All the news, hype and furore surrounding Enable were realised.
She ran as hard as she was able in yesterday’s Prix de l’Arc de Triomphe and produced a performance grittier than ever before.
The crowd’s cacophony chanted her name and the bumper audience shook the stands, the English contingent making up nearly half of the assembled.
It was a racing occasion with a welcome only equalled by the roar preceding the Supreme Novices’ Hurdle.
Unlike last year, John Gosden had prepared the apple of his eye to the minute.
Victories in the Eclipse, King George and Yorkshire Oaks proved she was ready and raring to go for her shot at history.
But, like so many sporting occasions when the hype reaches fever-pitch, the end result was one of heightened disappointment.
The great mare battled hard but had no answers to the superior stamina of an animal who reached the zenith of his ability at exactly the right moment.
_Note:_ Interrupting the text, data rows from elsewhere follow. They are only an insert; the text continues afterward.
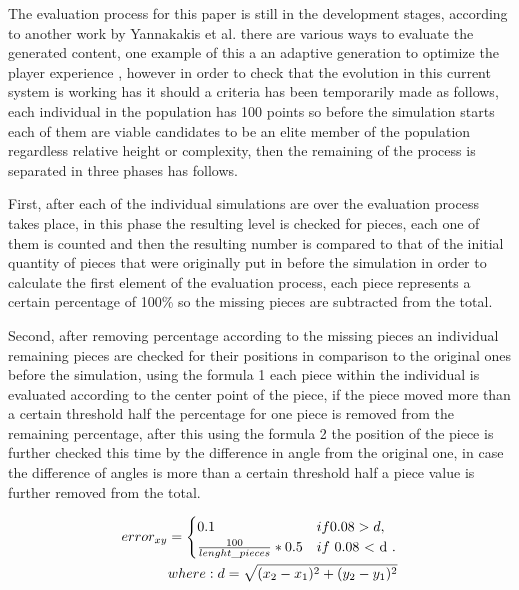 \documentclass[graybox]{svmult}
\begin{document}
The evaluation process for this paper is still in the development stages, according to another work by Yannakakis et al. \cite{YannakakisContentGeneration} there are various ways to evaluate the generated content, one example of this a an adaptive generation to optimize the player experience \cite{Shaker2010}, however in order to check that the evolution in this current system is working has it should a criteria has been temporarily made as follows, each individual in the population has 100 points so before the simulation starts each of them are viable candidates to be an elite member of the population regardless relative height or complexity, then the remaining of the process is separated in three phases has follows.

First, after each of the individual simulations are over the evaluation process takes place, in this phase the resulting level is checked for pieces, each one of them is counted and then the resulting number is compared to that of the initial quantity of pieces that were originally put in before the simulation in order to calculate the first element of the evaluation process, each piece represents a certain percentage of 100\% so the missing pieces are subtracted from the total.

Second, after removing percentage according to the missing pieces an individual remaining pieces are checked for their positions in comparison to the original ones before the simulation, using the formula 1 each piece within the individual is evaluated according to the center point of the piece, if the piece moved more than a certain threshold half the percentage for one piece is removed from the remaining percentage, after this using the formula 2 the position of the piece is further checked this time by the difference in angle from the original one, in case the difference of angles is more than a certain threshold half a piece value is further removed from the total.

\begin{equation}
    \begin{aligned}
        error_{xy} =
            \begin{cases}
                0.1 & if 0.08 > d, \\
                \frac{100}{lenght\_pieces} * 0.5 & if $ 0.08 < d $.
            \end{cases} \\
        where: d=\sqrt{(x_2 - x_1)^2 + (y_2 - y_1)^2}    
    \end{aligned}
\end{equation}
\end{document}
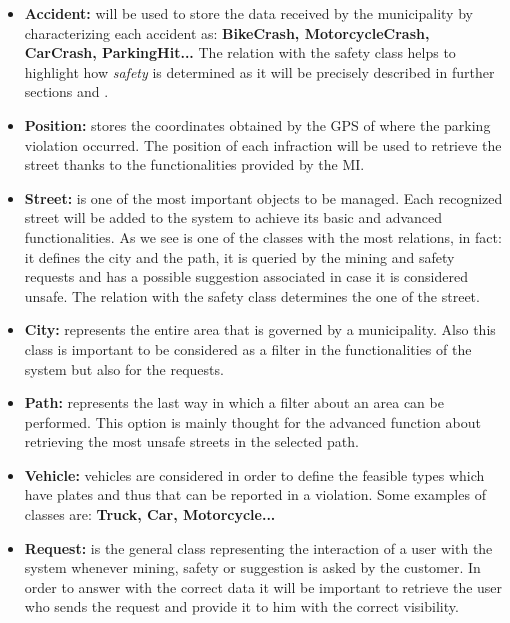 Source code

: \begin{itemize}
		\item \textbf{Accident:} will be used to store the data received by the municipality by characterizing each accident as: \textbf{BikeCrash, MotorcycleCrash, CarCrash, ParkingHit...} The relation with the safety class helps to highlight how \emph{safety} is determined as it will be precisely described in further sections  and .
		
		\item \textbf{Position:} stores the coordinates obtained by the GPS of where the parking violation occurred. The position of each infraction will be used to retrieve the street thanks to the functionalities provided by the MI.
		
		\item \textbf{Street:} is one of the most important objects to be managed. Each recognized street will be added to the system to achieve its basic and advanced functionalities. As we see is one of the classes with the most relations, in fact: it defines the city and the path, it is queried by the mining and safety requests and has a possible suggestion associated in case it is considered unsafe. The relation with the safety class determines the one of the street.
		
		\item \textbf{City:} represents the entire area that is governed by a municipality. Also this class is important to be considered as a filter in the functionalities of the system but also for the requests.
		
		\item \textbf{Path:} represents the last way in which a filter about an area can be performed. This option is mainly thought for the advanced function about retrieving the most unsafe streets in the selected path.
		
		\item \textbf{Vehicle:} vehicles are considered in order to define the feasible types which have plates and thus that can be reported in a violation. Some examples of classes are: \textbf{Truck, Car, Motorcycle...}
		
		\item \textbf{Request:} is the general class representing the interaction of a user with the system whenever mining, safety or suggestion is asked by the customer. In order to answer with the correct data it will be important to retrieve the user who sends the request and provide it to him with the correct visibility.
		

\end{itemize}
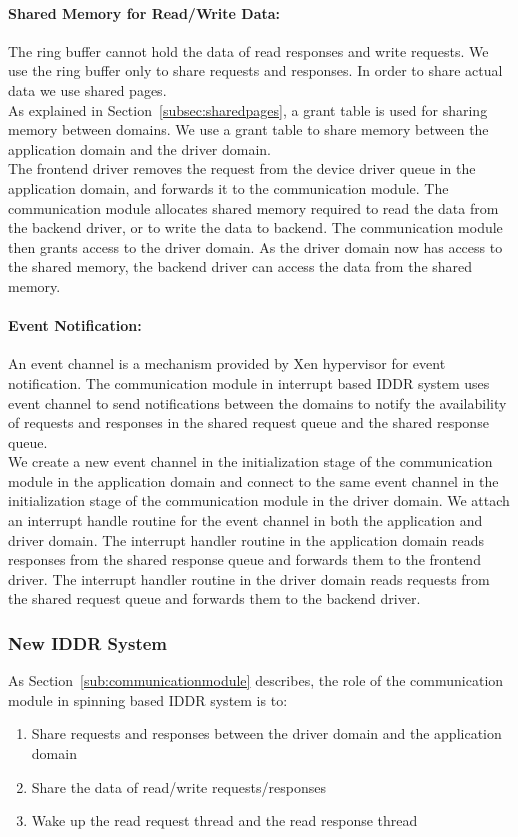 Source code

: \paragraph{Shared Memory for Read/Write Data:}
The ring buffer cannot hold the data of read responses and write requests. We use the ring buffer only to share requests and responses. In order to share actual data we use shared pages. 
\\[3mm]
As explained in Section~\ref{subsec:sharedpages}, a grant table is used for sharing memory between domains. We use a grant table to share memory between the application domain and the driver domain.
\\[3mm]
The frontend driver removes the request from the device driver queue in the application domain, and forwards it to the communication module. The communication module allocates shared memory required to read the data from the backend driver, or to write the data to backend. The communication module then grants access to the driver domain. As the driver domain now has access to the shared memory, the backend driver can access the data from the shared memory.

\paragraph{Event Notification:}
An event channel is a mechanism provided by Xen hypervisor for event notification. The communication module in interrupt based IDDR system uses event channel to send notifications between the domains to notify the availability of requests and responses in the shared request queue and the shared response queue. 
\\[3mm]
We create a new event channel in the initialization stage of the communication module in the application domain and connect to the same event channel in the initialization stage of the communication module in the driver domain. We attach an interrupt handle routine for the event channel in both the application and driver domain. The interrupt handler routine in the application domain reads responses from the shared response queue and forwards them to the frontend driver. The interrupt handler routine in the driver domain reads requests from the shared request queue and forwards them to the backend driver.

\subsubsection*{New IDDR System}
As Section~\ref{sub:communicationmodule} describes, the role of the communication module in spinning based IDDR system is to:
\begin{enumerate} 
\item Share requests and responses between the driver domain and the application domain
\item Share the data of read/write requests/responses
\item Wake up the read request thread and the read response thread
\end{enumerate}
However, there was no shame in defeat.
Waldgeist is a horse who’d won four of his six starts at Longchamp.
He was the only runner in the race for a French genius seeking a record-breaking eighth victory and prepared for the contest by winning the Prix Foy in a canter.
Ultimately, though, he was the best horse in the conditions. And that’s all that matters.
Enable notched her first Oaks as the rain lashed down, landed her first Arc victory in soft conditions and won her first King George in the slop.
She was no stranger to a mudbath either, and for all that her turn of foot was quite clearly blunted, the winner’s was too.
He outstayed, out-muscled and out-powered her, and that’s what was required to win the 2019 running of the great race.
The whingers and whiners will complain it’s not a fair reflection of ability, that the speed of the big players was dulled to too great an extent.
But that’s not the point.
Waldgeist was the best horse in the world on Sunday over 1m4f in very soft ground.
He should get the credit he deserves.
Those trying to dampen his achievement need only look at the distance he put between top class three-year-olds Sottsass and Japan. He thrashed them.
Plaudits, too, must go to Pierre-Charles Boudot.
The beast from Burgundy rides Longchamp better than anyone and has surely now overtaken his colleagues Christophe Soumillon and Mickael Barzalona as the best jockey in France – if not the world.
Six victories over the weekend cemented the fact.
Both he and trainer Andre Fabre are masters of their craft and it shouldn’t be forgotten that Fabre is in the Sir Michael Stoute league when it comes to improving horses from four to five.
He’s never given up the faith with Waldgeist and it was a pleasure to see his patience rewarded.